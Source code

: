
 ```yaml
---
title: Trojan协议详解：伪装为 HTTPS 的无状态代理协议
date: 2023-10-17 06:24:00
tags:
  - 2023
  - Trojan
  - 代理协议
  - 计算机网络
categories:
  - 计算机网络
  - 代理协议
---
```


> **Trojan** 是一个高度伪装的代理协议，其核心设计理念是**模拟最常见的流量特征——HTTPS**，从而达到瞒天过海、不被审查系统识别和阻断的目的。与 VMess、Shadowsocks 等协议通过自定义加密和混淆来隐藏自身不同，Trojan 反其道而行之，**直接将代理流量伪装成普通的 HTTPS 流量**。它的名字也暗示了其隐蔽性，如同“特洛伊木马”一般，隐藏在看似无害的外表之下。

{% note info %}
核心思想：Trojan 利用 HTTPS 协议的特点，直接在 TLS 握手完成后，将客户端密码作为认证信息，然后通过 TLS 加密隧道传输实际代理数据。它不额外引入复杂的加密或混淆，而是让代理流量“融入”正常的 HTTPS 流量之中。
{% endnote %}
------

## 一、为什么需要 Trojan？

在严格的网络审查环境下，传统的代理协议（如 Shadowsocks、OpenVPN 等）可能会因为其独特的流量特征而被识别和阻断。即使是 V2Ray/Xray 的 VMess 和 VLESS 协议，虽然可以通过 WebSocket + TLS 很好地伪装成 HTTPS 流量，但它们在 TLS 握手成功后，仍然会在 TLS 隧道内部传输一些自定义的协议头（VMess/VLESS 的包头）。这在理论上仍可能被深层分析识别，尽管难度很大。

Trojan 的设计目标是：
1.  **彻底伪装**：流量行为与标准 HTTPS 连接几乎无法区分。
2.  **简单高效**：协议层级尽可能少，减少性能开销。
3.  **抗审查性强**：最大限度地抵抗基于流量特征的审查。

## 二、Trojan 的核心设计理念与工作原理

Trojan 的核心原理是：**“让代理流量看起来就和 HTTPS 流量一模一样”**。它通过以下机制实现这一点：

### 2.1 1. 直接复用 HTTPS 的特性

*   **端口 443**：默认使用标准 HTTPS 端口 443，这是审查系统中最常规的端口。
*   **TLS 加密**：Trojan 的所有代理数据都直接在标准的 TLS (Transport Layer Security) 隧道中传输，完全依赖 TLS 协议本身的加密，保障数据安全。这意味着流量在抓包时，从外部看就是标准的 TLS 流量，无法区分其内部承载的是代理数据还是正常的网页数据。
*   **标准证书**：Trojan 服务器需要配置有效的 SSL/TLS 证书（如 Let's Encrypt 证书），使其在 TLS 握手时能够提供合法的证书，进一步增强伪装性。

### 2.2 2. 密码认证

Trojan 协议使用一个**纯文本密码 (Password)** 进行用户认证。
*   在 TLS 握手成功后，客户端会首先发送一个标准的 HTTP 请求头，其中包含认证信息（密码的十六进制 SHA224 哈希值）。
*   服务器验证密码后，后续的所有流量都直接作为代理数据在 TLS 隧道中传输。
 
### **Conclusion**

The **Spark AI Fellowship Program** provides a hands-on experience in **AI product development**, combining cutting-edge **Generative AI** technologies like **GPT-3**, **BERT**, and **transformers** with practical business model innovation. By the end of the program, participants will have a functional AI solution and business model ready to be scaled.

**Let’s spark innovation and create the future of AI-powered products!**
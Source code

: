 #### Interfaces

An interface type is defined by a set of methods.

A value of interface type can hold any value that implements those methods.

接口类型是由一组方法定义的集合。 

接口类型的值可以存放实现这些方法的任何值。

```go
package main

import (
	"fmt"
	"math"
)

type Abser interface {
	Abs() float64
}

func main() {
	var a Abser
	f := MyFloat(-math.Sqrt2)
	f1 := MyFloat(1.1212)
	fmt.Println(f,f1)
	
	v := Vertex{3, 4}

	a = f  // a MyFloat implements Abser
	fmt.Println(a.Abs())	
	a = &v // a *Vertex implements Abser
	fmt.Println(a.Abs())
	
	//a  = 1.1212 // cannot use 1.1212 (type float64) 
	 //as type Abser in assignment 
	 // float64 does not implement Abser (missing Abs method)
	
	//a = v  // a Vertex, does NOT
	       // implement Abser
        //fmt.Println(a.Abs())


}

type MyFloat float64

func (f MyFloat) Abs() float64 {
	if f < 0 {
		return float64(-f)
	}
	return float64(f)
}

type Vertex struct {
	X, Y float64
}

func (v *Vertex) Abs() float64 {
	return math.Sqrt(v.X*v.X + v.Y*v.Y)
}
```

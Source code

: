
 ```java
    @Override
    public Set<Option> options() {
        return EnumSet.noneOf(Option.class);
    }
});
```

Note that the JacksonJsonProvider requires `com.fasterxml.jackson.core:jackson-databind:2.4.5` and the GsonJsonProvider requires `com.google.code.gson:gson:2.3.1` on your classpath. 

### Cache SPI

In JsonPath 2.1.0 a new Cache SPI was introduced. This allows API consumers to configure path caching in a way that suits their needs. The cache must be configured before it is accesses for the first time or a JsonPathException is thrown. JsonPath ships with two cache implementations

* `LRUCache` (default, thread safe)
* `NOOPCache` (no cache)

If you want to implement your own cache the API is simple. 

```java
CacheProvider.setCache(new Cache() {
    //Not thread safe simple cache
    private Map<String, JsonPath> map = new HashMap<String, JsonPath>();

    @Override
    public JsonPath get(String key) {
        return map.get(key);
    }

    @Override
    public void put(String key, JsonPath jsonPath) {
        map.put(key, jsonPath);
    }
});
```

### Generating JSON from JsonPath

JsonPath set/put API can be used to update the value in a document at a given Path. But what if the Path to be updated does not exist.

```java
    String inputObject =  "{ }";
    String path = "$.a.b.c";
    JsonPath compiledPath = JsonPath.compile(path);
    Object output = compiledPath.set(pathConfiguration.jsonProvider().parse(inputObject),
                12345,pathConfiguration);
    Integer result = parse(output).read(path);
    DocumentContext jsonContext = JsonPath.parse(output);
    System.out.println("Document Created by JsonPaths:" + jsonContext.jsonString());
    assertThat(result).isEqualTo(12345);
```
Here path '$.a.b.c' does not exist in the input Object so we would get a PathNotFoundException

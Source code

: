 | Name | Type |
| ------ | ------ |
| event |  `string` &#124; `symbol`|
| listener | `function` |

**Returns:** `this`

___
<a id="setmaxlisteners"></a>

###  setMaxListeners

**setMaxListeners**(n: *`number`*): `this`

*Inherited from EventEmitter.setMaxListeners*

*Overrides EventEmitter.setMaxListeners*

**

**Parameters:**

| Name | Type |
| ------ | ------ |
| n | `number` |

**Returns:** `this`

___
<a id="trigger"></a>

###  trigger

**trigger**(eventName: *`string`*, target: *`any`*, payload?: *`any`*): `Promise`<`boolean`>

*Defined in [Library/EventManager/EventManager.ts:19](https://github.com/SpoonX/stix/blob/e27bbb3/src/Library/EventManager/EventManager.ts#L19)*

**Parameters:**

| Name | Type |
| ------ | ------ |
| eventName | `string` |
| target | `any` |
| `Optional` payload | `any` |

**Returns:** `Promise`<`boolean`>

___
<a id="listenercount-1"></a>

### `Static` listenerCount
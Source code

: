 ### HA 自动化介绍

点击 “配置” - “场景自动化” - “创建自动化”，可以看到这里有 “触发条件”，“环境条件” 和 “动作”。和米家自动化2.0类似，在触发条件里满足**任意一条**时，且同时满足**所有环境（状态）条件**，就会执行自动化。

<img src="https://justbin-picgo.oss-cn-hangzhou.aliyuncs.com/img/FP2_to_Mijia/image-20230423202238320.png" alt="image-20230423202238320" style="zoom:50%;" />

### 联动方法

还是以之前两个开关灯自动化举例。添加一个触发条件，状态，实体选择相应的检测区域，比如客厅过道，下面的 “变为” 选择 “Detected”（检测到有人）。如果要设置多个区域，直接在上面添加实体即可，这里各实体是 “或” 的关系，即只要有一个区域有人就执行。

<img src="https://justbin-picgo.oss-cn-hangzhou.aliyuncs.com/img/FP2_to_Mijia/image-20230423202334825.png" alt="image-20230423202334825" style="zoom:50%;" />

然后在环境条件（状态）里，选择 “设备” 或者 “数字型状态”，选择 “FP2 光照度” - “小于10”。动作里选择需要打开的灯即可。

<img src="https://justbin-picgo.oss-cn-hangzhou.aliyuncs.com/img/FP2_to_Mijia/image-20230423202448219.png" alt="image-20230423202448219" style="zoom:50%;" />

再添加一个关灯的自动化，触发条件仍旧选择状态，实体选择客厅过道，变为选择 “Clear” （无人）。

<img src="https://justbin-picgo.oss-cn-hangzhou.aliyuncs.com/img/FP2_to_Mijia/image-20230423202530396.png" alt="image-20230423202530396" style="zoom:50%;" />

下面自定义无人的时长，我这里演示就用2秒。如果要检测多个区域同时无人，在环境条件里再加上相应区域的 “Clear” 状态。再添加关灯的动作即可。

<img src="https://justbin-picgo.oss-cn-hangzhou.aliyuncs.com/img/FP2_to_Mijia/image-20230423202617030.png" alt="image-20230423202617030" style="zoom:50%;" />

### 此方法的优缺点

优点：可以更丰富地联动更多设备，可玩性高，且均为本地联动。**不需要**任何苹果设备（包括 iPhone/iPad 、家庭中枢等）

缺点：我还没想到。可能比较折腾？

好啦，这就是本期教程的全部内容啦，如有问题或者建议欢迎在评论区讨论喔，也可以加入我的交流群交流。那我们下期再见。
■ ■ ■
Work to be completed >>
Your output should be an exact copy of the lines from the top of the listing above to the line with "### 2.1 1. 直接复用 HTTPS 的特性", both ends included.

Response to this exercise >>
Source code

:
 ```yaml
---
title: Trojan协议详解：伪装为 HTTPS 的无状态代理协议
date: 2023-10-17 06:24:00
tags:
  - 2023
  - Trojan
  - 代理协议
  - 计算机网络
categories:
  - 计算机网络
  - 代理协议
---
```


> **Trojan** 是一个高度伪装的代理协议，其核心设计理念是**模拟最常见的流量特征——HTTPS**，从而达到瞒天过海、不被审查系统识别和阻断的目的。与 VMess、Shadowsocks 等协议通过自定义加密和混淆来隐藏自身不同，Trojan 反其道而行之，**直接将代理流量伪装成普通的 HTTPS 流量**。它的名字也暗示了其隐蔽性，如同“特洛伊木马”一般，隐藏在看似无害的外表之下。

{% note info %}
核心思想：Trojan 利用 HTTPS 协议的特点，直接在 TLS 握手完成后，将客户端密码作为认证信息，然后通过 TLS 加密隧道传输实际代理数据。它不额外引入复杂的加密或混淆，而是让代理流量“融入”正常的 HTTPS 流量之中。
{% endnote %}
------

## 一、为什么需要 Trojan？

在严格的网络审查环境下，传统的代理协议（如 Shadowsocks、OpenVPN 等）可能会因为其独特的流量特征而被识别和阻断。即使是 V2Ray/Xray 的 VMess 和 VLESS 协议，虽然可以通过 WebSocket + TLS 很好地伪装成 HTTPS 流量，但它们在 TLS 握手成功后，仍然会在 TLS 隧道内部传输一些自定义的协议头（VMess/VLESS 的包头）。这在理论上仍可能被深层分析识别，尽管难度很大。

Trojan 的设计目标是：
1.  **彻底伪装**：流量行为与标准 HTTPS 连接几乎无法区分。
2.  **简单高效**：协议层级尽可能少，减少性能开销。
3.  **抗审查性强**：最大限度地抵抗基于流量特征的审查。

## 二、Trojan 的核心设计理念与工作原理

Trojan 的核心原理是：**“让代理流量看起来就和 HTTPS 流量一模一样”**。它通过以下机制实现这一点：

### 2.1 1. 直接复用 HTTPS 的特性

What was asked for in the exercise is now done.